La direttiva – osserva Kokott – punta alla creazione di ambienti di lavoro non discriminatori, vietando in modo assoluto ogni atto di questo genere, ma ammettendo talune disparità di trattamento necessarie al perseguimento di un obiettivo legittimo e in presenza di alcuni requisiti. Come la finalità dell’azienda che punta a rafforzare la neutralità religiosa e ideologica. Passaggio obbligato, per raggiungere tale risultato, il no ai propri dipendenti che non possono indossare simboli religiosi, politici e filosofici sulla base di un regolamento interno codificato proprio per rafforzare l’attuazione effettiva dei principi perseguiti, primo tra tutti la neutralità in materia religiosa. Una finalità legittima e necessaria all’attuazione della politica aziendale che – osserva l’Avvocato generale – è anche proporzionale perché non procura un eccessivo pregiudizio sui legittimi interessi dei lavoratori ed è applicabile in maniera generale e del tutto indifferenziata tant’è che include anche il divieto di “indossare segni visibili di una convinzione politica o filosofica”. Se è vero che il divieto di mostrare simboli religiosi può costituire un’ingerenza nella liberà di religione garantita dall’articolo 10 della Carta dei diritti fondamentali, è anche vero che, se rivolta verso ogni simbolo visibile, non ha carattere discriminatorio. Tanto più che l’Avvocato generale tiene a specificare che si riferisce a simboli particolarmente visibili e non a segni di minore impatto come orecchini o altri oggetti che riproducono un simbolo religioso.
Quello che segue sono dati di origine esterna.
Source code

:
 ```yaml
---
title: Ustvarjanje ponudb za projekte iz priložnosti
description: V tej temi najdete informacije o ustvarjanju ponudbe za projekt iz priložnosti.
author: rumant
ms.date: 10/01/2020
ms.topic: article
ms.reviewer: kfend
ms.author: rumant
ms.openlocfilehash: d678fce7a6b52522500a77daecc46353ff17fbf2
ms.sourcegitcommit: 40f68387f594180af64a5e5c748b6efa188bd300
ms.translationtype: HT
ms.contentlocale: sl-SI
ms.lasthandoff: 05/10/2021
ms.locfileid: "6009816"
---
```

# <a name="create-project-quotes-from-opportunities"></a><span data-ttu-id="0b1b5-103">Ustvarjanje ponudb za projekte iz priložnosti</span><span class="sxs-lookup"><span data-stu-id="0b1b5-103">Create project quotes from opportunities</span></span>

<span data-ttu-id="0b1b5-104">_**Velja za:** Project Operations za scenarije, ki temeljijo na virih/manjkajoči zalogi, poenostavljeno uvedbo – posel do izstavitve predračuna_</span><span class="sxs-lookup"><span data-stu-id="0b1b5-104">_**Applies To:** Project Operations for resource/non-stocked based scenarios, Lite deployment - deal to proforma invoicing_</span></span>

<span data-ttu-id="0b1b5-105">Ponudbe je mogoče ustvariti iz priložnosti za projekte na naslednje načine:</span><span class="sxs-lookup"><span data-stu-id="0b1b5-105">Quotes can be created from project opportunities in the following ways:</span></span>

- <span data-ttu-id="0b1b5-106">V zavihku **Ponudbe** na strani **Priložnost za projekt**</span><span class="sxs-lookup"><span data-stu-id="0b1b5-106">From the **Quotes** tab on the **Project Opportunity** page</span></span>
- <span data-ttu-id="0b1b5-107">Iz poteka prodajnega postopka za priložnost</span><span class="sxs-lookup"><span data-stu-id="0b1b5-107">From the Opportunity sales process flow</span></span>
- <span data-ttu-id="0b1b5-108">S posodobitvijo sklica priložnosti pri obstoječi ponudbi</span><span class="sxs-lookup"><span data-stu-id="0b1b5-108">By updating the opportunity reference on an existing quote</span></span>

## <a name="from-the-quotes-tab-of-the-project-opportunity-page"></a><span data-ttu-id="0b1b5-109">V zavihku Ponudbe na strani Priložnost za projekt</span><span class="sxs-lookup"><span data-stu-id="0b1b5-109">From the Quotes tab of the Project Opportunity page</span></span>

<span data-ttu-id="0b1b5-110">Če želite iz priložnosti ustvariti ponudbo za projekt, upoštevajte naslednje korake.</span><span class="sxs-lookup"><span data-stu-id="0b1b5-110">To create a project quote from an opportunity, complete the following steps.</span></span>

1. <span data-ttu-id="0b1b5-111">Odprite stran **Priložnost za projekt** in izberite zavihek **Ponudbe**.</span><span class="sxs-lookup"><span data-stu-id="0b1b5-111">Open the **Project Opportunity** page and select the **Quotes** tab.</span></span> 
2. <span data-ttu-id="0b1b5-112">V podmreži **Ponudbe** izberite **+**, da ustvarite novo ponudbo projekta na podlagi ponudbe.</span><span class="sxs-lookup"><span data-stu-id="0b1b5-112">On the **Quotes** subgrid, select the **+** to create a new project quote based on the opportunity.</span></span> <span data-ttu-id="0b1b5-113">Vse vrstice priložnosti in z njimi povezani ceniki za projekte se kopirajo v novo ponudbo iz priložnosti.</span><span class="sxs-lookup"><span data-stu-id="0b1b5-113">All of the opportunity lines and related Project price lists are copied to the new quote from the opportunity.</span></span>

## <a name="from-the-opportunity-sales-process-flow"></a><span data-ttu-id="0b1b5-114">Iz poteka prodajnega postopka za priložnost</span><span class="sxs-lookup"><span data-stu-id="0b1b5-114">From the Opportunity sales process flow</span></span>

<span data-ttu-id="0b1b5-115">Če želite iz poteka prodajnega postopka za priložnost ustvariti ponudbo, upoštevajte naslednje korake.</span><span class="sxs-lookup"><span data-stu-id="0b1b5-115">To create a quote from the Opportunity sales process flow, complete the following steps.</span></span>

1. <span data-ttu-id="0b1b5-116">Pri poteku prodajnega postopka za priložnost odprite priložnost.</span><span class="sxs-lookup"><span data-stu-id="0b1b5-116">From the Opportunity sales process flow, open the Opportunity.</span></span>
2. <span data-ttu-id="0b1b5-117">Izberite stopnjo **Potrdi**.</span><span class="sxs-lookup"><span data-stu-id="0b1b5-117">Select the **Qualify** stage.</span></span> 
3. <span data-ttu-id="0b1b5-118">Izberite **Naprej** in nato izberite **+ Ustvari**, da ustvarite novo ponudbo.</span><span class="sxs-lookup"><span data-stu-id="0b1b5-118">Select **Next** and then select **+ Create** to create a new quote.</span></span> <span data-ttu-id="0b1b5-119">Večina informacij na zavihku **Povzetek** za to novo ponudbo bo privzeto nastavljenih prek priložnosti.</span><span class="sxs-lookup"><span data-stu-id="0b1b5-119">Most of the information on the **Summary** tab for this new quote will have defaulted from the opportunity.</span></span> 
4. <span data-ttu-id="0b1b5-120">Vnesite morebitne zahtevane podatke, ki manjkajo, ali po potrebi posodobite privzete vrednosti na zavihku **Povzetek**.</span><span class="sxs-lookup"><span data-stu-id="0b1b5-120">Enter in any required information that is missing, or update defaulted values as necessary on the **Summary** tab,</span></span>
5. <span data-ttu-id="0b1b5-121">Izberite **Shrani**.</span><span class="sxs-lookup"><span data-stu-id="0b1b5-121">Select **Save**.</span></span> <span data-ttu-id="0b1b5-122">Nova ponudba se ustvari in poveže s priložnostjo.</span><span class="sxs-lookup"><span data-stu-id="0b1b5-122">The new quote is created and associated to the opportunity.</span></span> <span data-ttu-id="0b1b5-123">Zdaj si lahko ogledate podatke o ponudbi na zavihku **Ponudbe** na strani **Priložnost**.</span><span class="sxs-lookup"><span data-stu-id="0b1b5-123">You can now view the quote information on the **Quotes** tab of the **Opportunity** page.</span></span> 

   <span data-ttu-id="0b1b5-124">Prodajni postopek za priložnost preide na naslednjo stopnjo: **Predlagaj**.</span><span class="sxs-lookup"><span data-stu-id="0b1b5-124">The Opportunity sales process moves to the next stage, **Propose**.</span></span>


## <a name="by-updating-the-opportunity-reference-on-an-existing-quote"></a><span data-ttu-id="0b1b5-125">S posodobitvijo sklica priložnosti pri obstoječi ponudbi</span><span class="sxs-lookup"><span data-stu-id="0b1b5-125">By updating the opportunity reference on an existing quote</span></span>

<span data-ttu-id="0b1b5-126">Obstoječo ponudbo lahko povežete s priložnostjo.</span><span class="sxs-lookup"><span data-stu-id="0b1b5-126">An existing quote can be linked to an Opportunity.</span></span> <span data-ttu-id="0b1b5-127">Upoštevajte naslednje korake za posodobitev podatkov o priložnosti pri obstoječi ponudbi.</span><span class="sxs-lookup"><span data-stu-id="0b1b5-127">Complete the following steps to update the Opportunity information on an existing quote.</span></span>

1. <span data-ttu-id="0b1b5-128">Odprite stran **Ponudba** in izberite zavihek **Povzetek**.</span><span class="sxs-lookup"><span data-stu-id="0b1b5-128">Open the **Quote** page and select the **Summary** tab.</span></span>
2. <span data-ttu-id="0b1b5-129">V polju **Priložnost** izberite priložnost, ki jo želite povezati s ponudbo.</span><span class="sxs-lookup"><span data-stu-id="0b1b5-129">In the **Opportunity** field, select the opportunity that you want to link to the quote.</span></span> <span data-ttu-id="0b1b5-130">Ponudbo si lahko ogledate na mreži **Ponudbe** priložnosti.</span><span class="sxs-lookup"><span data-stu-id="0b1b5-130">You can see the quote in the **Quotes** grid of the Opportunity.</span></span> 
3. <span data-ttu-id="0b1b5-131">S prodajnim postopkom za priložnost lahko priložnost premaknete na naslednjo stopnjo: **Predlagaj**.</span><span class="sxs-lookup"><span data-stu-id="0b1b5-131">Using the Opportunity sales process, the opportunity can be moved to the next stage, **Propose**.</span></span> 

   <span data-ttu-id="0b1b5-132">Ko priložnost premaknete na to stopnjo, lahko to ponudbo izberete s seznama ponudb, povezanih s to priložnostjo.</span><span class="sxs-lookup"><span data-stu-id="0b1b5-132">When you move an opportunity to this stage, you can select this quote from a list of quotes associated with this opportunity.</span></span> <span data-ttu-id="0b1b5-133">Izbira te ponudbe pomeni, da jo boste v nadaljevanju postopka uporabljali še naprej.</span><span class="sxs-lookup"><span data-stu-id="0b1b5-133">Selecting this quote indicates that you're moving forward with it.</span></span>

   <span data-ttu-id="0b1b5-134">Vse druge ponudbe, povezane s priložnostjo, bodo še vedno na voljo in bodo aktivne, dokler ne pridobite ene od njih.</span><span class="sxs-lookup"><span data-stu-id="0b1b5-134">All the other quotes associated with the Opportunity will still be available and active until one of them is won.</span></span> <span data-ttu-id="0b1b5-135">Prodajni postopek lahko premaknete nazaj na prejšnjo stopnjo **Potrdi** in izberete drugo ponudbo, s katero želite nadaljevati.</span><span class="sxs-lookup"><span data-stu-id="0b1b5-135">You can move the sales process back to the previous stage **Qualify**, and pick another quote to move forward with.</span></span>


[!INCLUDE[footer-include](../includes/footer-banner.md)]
D’altra parte, un’azienda – osserva Kokott – “può optare per una rigorosa neutralità religiosa e ideologica” e, quindi, “esigere dai propri dipendenti, nell’ambito del proprio potere discrezionale imprenditoriale garantito dalla Carta Ue, quale requisito per lo svolgimento dell’attività lavorativa, un modo di presentarsi corrispondentemente neutrale sul luogo di lavoro”. Soprattutto per le attività in cui il lavoratore è a contatto con la clientela. Anche per evitare che la collettività abbia l’impressione che la convinzione religiosa o politica ostentata in pubblico dal dipendente sia imputabile all’azienda.